# Innokin Ares MTL



## robvd (17/3/18)

Hi Guys

Has anyone tried the innokin ares MTL? I want to get a nice MTL tank and Grimm Green seems quite impressed by the Ares.

Anyone vaped on one?

Cheers

Reactions: Like 1


----------



## Rob Fisher (17/3/18)

robvd said:


> Hi Guys
> 
> Has anyone tried the innokin ares MTL? I want to get a nice MTL tank and Grimm Green seems quite impressed by the Ares.
> 
> ...



@robvd - https://www.ecigssa.co.za/ares-rta.t45172/

Reactions: Like 2


----------



## robvd (17/3/18)

Thanks Rob! Dont know how I missed that post  Will be grabbing one from sirvape.

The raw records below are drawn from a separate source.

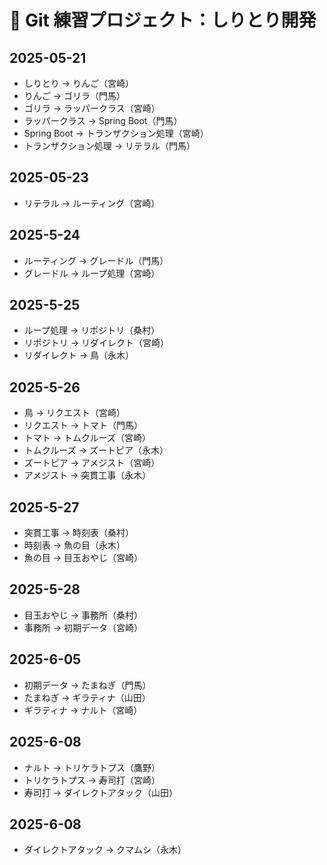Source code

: # 📘 Git 練習プロジェクト：しりとり開発

## 2025-05-21

- しりとり → りんご（宮崎）
- りんご → ゴリラ（門馬）
- ゴリラ → ラッパークラス（宮崎）
- ラッパークラス → Spring Boot（門馬）
- Spring Boot → トランザクション処理（宮崎）
- トランザクション処理 → リテラル（門馬）

## 2025-05-23

- リテラル → ルーティング（宮崎）

## 2025-5-24

- ルーティング → グレードル（門馬）
- グレードル → ループ処理（宮崎）

## 2025-5-25

- ループ処理 → リポジトリ（桑村）
- リポジトリ → リダイレクト（宮崎）
- リダイレクト → 鳥（永木）

## 2025-5-26

- 鳥 → リクエスト（宮崎）
- リクエスト → トマト（門馬）
- トマト → トムクルーズ（宮崎）
- トムクルーズ → ズートピア（永木）
- ズートピア → アメジスト（宮崎）
- アメジスト → 突貫工事（永木）

## 2025-5-27

- 突貫工事 → 時刻表（桑村）
- 時刻表 → 魚の目（永木）
- 魚の目 → 目玉おやじ（宮崎）

## 2025-5-28

- 目玉おやじ → 事務所（桑村）
- 事務所 → 初期データ（宮崎）

## 2025-6-05

- 初期データ → たまねぎ（門馬）
- たまねぎ → ギラティナ（山田）
- ギラティナ → ナルト（宮崎）

## 2025-6-08

- ナルト → トリケラトプス（鷹野）
- トリケラトプス → 寿司打（宮崎）
- 寿司打 → ダイレクトアタック（山田）

## 2025-6-08

- ダイレクトアタック → クマムシ（永木）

Any recommendation on a mod to pair this with?

Cheers.

Reactions: Like 1


----------



## Rob Fisher (17/3/18)

robvd said:


> Thanks Rob! Dont know how I missed that post  Will be grabbing one from sirvape.
> 
> Any recommendation on a mod to pair this with?
> 
> Cheers.



Personally, I would pair it with a Mirage.

Reactions: Like 1


----------



## Waine (6/4/18)

I picked up 2 on a whim. Super impressed. I hate to repeat myself. But I think it's the nic salts that enhances the MTL experience on this Greek beut. For me anyway. I highly recommend it.

Sent from my SM-N950F using Tapatalk

Reactions: Like 1


----------